=== SOURCE MATERIAL ===

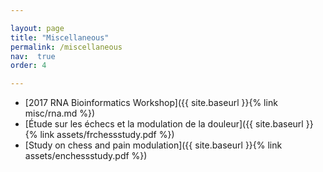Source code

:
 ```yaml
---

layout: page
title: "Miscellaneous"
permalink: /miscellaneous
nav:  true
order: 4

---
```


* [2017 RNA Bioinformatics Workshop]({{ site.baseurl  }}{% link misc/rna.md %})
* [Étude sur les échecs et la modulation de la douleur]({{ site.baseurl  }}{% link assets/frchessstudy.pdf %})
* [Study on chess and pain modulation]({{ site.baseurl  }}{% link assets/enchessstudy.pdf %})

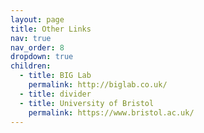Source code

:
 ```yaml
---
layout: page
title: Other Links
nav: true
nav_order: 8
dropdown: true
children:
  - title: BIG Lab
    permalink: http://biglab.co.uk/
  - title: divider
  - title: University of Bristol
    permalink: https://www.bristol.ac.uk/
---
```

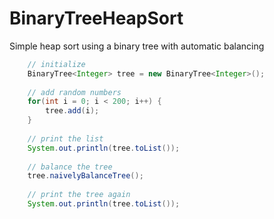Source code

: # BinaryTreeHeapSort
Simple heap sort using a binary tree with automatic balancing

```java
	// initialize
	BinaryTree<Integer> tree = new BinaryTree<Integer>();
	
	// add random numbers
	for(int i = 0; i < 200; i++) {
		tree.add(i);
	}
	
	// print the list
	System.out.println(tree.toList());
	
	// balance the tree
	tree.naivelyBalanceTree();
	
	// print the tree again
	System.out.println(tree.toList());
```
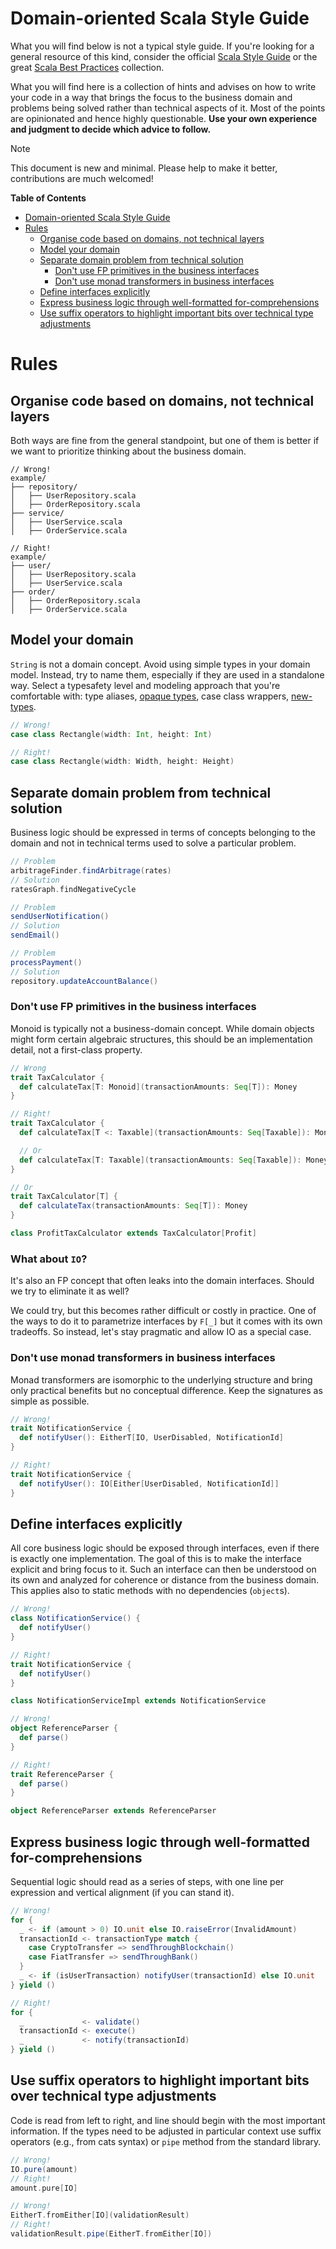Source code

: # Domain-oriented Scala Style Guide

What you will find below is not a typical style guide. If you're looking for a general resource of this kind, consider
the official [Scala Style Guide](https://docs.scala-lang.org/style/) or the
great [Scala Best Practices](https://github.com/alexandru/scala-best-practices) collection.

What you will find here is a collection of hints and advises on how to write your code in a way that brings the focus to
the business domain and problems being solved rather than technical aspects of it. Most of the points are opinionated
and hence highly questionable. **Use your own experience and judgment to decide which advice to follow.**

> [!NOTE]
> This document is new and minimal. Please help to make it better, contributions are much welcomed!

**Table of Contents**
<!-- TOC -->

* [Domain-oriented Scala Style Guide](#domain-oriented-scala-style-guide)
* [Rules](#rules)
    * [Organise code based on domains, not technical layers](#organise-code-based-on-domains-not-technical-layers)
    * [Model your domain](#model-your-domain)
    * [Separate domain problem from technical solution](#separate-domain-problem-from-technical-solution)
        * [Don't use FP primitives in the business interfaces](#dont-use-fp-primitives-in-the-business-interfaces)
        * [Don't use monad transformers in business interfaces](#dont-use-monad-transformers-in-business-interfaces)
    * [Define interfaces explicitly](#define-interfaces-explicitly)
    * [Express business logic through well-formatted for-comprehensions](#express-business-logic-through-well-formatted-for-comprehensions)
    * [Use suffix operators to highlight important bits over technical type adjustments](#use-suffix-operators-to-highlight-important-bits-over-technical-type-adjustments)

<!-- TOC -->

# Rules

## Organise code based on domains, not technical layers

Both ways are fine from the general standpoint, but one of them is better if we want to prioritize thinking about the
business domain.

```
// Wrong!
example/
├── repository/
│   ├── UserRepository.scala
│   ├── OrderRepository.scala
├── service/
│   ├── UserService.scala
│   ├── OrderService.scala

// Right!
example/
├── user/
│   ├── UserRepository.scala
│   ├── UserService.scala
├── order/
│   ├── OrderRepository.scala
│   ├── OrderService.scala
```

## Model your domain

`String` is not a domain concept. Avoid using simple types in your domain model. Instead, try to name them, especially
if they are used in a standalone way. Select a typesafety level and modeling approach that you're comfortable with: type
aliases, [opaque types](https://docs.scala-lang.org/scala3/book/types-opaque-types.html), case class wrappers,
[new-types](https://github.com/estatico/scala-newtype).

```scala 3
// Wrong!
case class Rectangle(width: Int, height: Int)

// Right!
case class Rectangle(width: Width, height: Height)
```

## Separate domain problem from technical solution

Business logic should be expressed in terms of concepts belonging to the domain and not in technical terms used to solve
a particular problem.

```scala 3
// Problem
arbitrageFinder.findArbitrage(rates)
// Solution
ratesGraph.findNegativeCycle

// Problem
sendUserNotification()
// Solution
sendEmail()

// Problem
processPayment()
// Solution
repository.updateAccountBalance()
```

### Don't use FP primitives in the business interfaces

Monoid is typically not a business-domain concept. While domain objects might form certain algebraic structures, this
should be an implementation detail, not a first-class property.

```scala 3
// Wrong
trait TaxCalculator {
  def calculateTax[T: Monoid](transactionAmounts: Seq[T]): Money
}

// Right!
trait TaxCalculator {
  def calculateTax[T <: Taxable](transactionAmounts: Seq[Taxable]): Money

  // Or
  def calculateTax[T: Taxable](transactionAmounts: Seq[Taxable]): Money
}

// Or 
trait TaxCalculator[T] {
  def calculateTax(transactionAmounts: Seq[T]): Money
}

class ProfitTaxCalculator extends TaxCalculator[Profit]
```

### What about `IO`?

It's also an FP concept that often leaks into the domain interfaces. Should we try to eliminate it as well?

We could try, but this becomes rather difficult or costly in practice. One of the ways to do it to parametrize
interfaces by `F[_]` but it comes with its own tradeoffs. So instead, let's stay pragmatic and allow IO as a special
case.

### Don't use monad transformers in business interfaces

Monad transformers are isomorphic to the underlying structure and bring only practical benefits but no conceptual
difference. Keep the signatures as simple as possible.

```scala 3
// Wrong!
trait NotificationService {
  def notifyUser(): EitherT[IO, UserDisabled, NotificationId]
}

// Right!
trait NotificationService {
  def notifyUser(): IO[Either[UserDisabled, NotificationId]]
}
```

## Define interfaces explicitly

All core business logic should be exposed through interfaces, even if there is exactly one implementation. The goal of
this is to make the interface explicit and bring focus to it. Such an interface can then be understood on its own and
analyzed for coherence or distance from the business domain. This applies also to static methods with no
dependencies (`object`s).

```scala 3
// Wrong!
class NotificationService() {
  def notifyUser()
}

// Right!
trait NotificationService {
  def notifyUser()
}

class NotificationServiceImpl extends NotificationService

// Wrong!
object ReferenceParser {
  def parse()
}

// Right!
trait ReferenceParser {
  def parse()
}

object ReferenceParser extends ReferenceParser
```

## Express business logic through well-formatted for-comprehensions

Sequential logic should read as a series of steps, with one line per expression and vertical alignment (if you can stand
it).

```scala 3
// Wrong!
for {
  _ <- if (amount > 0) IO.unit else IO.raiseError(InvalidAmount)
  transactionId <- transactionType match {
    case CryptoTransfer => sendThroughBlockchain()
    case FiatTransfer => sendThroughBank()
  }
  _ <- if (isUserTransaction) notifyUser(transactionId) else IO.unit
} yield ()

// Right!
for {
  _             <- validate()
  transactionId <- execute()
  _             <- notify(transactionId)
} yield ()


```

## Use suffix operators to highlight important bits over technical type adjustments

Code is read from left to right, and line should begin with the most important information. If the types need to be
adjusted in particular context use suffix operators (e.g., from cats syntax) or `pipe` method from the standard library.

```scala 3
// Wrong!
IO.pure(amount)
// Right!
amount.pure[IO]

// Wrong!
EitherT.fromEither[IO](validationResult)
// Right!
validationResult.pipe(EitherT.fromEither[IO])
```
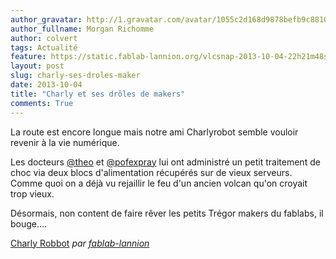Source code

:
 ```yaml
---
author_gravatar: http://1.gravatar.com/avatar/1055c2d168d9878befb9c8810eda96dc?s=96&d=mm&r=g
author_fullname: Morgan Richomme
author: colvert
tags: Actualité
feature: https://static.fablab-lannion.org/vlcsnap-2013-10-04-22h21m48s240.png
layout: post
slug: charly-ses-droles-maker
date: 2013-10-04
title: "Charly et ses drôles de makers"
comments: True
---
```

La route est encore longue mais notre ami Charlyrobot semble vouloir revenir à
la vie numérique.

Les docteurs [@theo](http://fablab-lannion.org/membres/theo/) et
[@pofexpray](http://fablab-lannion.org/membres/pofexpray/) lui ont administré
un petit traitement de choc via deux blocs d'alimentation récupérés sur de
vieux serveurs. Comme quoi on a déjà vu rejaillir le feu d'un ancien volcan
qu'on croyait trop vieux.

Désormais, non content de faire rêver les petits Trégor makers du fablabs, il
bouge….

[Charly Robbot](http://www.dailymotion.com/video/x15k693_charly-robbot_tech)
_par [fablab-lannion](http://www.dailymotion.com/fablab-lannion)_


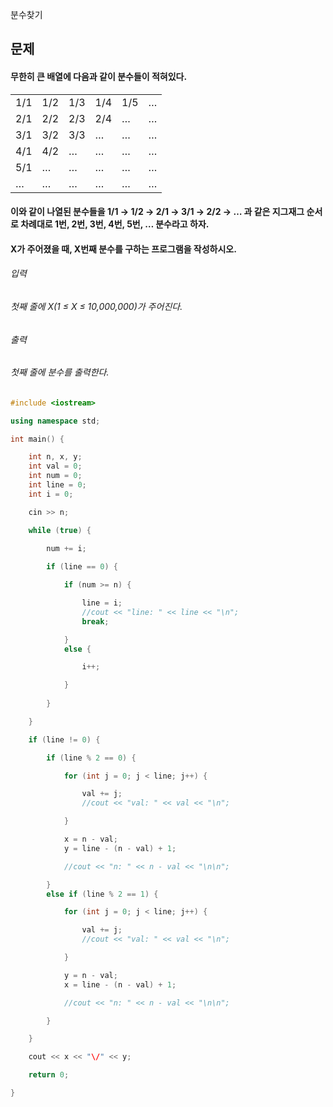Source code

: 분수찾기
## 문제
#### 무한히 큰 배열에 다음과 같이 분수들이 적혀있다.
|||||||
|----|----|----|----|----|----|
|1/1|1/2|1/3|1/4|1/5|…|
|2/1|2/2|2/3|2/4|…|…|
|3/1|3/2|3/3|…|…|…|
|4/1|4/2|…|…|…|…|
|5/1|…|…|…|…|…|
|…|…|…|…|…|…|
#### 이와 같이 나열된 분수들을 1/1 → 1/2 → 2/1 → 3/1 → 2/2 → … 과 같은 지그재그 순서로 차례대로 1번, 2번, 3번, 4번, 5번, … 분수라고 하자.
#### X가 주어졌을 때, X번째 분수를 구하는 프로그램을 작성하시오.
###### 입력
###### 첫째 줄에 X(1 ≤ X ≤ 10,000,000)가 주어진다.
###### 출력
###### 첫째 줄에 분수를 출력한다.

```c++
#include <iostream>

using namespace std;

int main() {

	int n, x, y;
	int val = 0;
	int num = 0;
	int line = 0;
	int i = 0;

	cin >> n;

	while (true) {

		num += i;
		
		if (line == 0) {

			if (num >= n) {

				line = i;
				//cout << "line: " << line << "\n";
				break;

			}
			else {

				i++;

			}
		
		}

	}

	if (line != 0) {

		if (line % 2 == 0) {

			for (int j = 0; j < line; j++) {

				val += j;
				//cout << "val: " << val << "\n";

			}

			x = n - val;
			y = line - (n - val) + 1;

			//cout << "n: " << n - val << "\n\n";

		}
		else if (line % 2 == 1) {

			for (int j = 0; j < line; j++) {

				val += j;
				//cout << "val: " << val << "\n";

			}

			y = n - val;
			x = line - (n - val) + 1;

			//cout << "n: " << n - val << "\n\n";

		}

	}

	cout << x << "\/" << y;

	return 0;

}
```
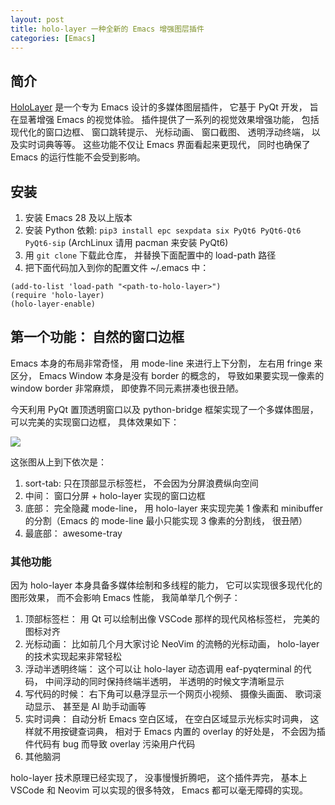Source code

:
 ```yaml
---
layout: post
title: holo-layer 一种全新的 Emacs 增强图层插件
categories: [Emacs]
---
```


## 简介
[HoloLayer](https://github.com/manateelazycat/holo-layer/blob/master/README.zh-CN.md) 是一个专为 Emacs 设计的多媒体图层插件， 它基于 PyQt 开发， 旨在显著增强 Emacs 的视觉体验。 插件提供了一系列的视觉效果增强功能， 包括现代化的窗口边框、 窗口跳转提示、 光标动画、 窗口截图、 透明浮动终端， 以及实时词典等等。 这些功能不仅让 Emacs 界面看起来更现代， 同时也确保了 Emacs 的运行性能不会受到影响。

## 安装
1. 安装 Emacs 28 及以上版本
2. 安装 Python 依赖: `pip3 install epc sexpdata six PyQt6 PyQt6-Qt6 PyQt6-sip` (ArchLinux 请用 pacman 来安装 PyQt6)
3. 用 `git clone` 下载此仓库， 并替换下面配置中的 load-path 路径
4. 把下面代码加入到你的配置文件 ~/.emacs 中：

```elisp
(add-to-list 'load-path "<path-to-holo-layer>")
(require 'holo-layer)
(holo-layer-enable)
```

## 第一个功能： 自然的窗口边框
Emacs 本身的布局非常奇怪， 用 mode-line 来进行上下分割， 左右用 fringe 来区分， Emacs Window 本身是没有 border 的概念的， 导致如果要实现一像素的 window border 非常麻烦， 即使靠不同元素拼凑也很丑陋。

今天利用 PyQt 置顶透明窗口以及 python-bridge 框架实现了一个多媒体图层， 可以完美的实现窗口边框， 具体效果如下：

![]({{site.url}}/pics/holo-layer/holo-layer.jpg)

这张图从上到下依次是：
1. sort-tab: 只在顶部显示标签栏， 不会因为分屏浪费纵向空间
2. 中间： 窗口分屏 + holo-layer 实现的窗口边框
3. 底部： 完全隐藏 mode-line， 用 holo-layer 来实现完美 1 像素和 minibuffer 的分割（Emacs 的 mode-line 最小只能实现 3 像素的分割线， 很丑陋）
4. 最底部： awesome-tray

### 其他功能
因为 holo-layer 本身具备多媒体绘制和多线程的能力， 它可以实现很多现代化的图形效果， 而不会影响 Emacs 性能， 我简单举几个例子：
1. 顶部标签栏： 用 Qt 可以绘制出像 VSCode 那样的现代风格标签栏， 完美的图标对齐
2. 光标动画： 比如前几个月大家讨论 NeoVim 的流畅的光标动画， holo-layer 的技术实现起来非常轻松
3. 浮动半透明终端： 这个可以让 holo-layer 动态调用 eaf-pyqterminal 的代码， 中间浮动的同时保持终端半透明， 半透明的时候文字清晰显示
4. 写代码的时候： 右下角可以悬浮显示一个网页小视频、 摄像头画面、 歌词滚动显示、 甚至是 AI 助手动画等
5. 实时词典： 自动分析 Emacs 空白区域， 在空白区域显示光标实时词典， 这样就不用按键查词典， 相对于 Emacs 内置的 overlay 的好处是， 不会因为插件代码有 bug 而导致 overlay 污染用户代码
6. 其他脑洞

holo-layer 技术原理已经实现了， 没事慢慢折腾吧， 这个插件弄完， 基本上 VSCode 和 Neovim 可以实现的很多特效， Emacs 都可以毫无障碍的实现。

===

__ACTIVITY__. Copy every line in the data above that has the string "width" in it.

__RESPONSE__.
case class Rectangle(width: Int, height: Int)
case class Rectangle(width: Width, height: Height)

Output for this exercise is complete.